Alghassimou Diallo se distingue de par son calme, ses questions pointues et surtout sa maîtrise de la langue de Molière. On ne le voit jamais s’enflammer au pupitre du ministère public où il est entouré par plusieurs substituts.

Une unanimité se dégage sur lui. La maîtrise des sujets qu’il aborde, sa courtoisie vis-à-vis des accusés, quelquefois très hargneux à la barre et mus par la volonté irascible de démontrer et de prouver au juge leur innocence. Un caractère qui ne surprend pas.

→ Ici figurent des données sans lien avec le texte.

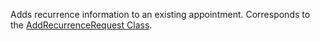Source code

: Adds recurrence information to an existing appointment. 
Corresponds to the [AddRecurrenceRequest Class](https://msdn.microsoft.com/library/microsoft.crm.sdk.messages.addrecurrencerequest.aspx).
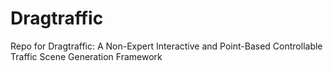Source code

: # Dragtraffic
Repo for Dragtraffic: A Non-Expert Interactive and Point-Based Controllable Traffic Scene Generation Framework
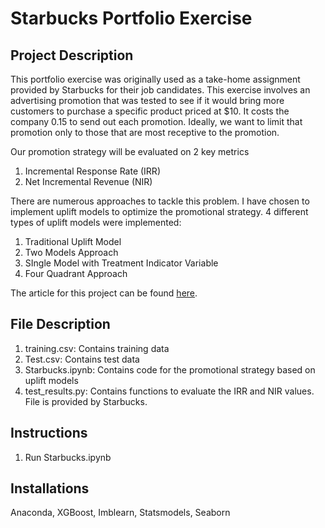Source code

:# Starbucks Portfolio Exercise

## Project Description
This portfolio exercise was originally used as a take-home assignment provided by Starbucks for their job candidates. This exercise involves an advertising promotion that was tested to see if it would bring more customers to purchase a specific product priced at $10. It costs the company 0.15 to send out each promotion. Ideally, we want to limit that promotion only to those that are most receptive to the promotion.

Our promotion strategy will be evaluated on 2 key metrics
1. Incremental Response Rate (IRR)
2. Net Incremental Revenue (NIR)

There are numerous approaches to tackle this problem. I have chosen to implement uplift models to optimize the promotional strategy. 4 different types of uplift models were implemented:

1. Traditional Uplift Model
2. Two Models Approach
3. SIngle Model with Treatment Indicator Variable
4. Four Quadrant Approach

The article for this project can be found [here](https://medium.com/datadriveninvestor/simple-machine-learning-techniques-to-improve-your-marketing-strategy-demystifying-uplift-models-dc4fb3f927a2).

## File Description
1. training.csv: Contains training data
2. Test.csv: Contains test data
3. Starbucks.ipynb: Contains code for the promotional strategy based on uplift models
4. test_results.py: Contains functions to evaluate the IRR and NIR values. File is provided by Starbucks.

## Instructions
1. Run Starbucks.ipynb

## Installations
Anaconda, XGBoost, Imblearn, Statsmodels, Seaborn
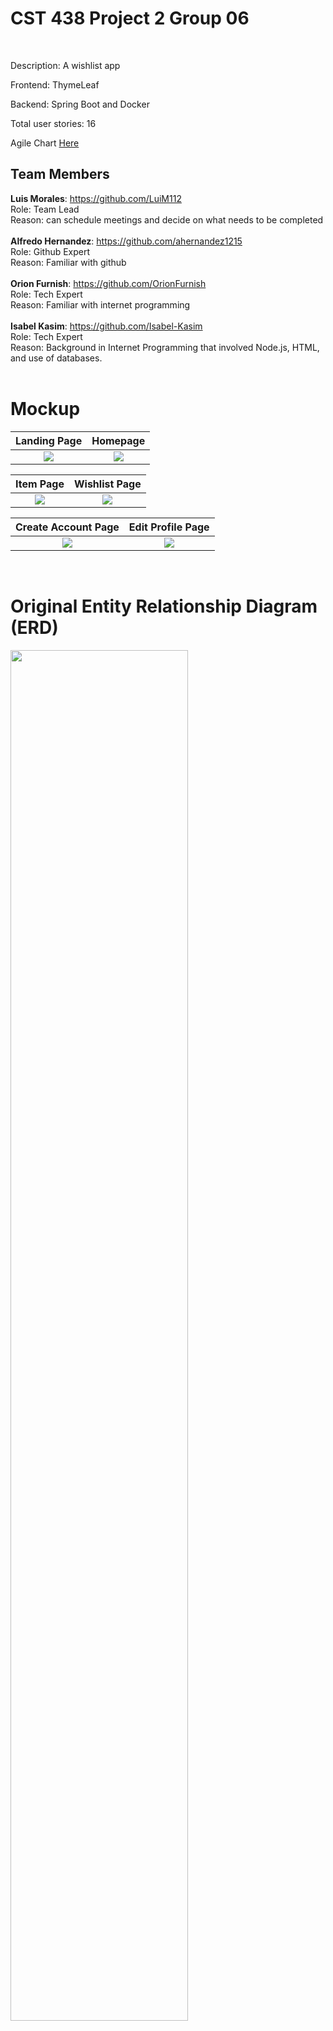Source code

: <h1> CST 438 Project 2 Group 06</h1><br>

Description: A wishlist app<br>

Frontend: ThymeLeaf   <br>

Backend: Spring Boot and Docker <br>

Total user stories: 16 <br>

Agile Chart [Here](https://docs.google.com/spreadsheets/u/1/d/e/2PACX-1vTo1rCT2MCNwet_qKxYs-CvWAD-Y3_L8XidSpiHuHA2484JcqVnATHNvxmGK9gwnOtk1d1BO6_sTgUN/pubhtml)

<h2>Team Members</h2>

**Luis Morales**: https://github.com/LuiM112<br>
Role: Team Lead<br> 
Reason: can schedule meetings and decide on what needs to be completed<br><br>
**Alfredo Hernandez**: https://github.com/ahernandez1215 <br>
Role: Github Expert<br>
Reason: Familiar with github <br><br>
**Orion Furnish**: https://github.com/OrionFurnish <br>
Role: Tech Expert <br>
Reason: Familiar with internet programming <br><br>
**Isabel Kasim**: https://github.com/Isabel-Kasim <br>
Role: Tech Expert<br>
Reason: Background in Internet Programming that involved Node.js, HTML, and use of databases.<br><br>

# Mockup
|                     Landing Page                      |                      Homepage                      |
|:-----------------------------------------------------:|:--------------------------------------------------:|
| ![](https://i.postimg.cc/qqZgmWbM/1-landing-Page.png) | ![](https://i.postimg.cc/9Xx4Fqm5/2-Home-Page.png) |

|                     Item Page                      |                     Wishlist Page                      |
|:--------------------------------------------------:|:------------------------------------------------------:|
| ![](https://i.postimg.cc/QxHFBxCB/3-Item-Page.png) | ![](https://i.postimg.cc/sXjX33bg/4-Wishlist-Page.png) |

|                   Create Account Page                   |                   Edit Profile Page                   |
|:-------------------------------------------------------:|:-----------------------------------------------------:|
| ![](https://i.postimg.cc/9ft03D8k/5-Create-Account.png) | ![](https://i.postimg.cc/tgHJm35P/6-Edit-Profile.png) |

<br>

# Original Entity Relationship Diagram (ERD)
<img src="https://i.postimg.cc/qMc01PNJ/Project-02-Group-06-ERD.png" width="75%" height="75%">

<hr>

### Learning Resources
[Thymeleaf Documentation](https://www.thymeleaf.org/doc/tutorials/2.1/usingthymeleaf.html) <br>
[Spring Optional Path Variables](https://www.baeldung.com/spring-optional-path-variables) <br>
[Mapping Types Spring Boot](https://www.javaguides.net/2018/11/spring-getmapping-postmapping-putmapping-deletemapping-patchmapping.html) <br>
[Check if URL Exists](https://www.baeldung.com/java-check-url-exists)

Beaucoup le découvrent progressivement à travers ce procès historique du 28 septembre 2009. Son regard fixant et son calme tranchent avec la pertinence de ses questions, qui coincent certains accusés. Le magistrat Alghassimou Diallo fait montre de cohérence dans la procédure tout en gardant une certaine courtoisie à l’endroit des mis en cause.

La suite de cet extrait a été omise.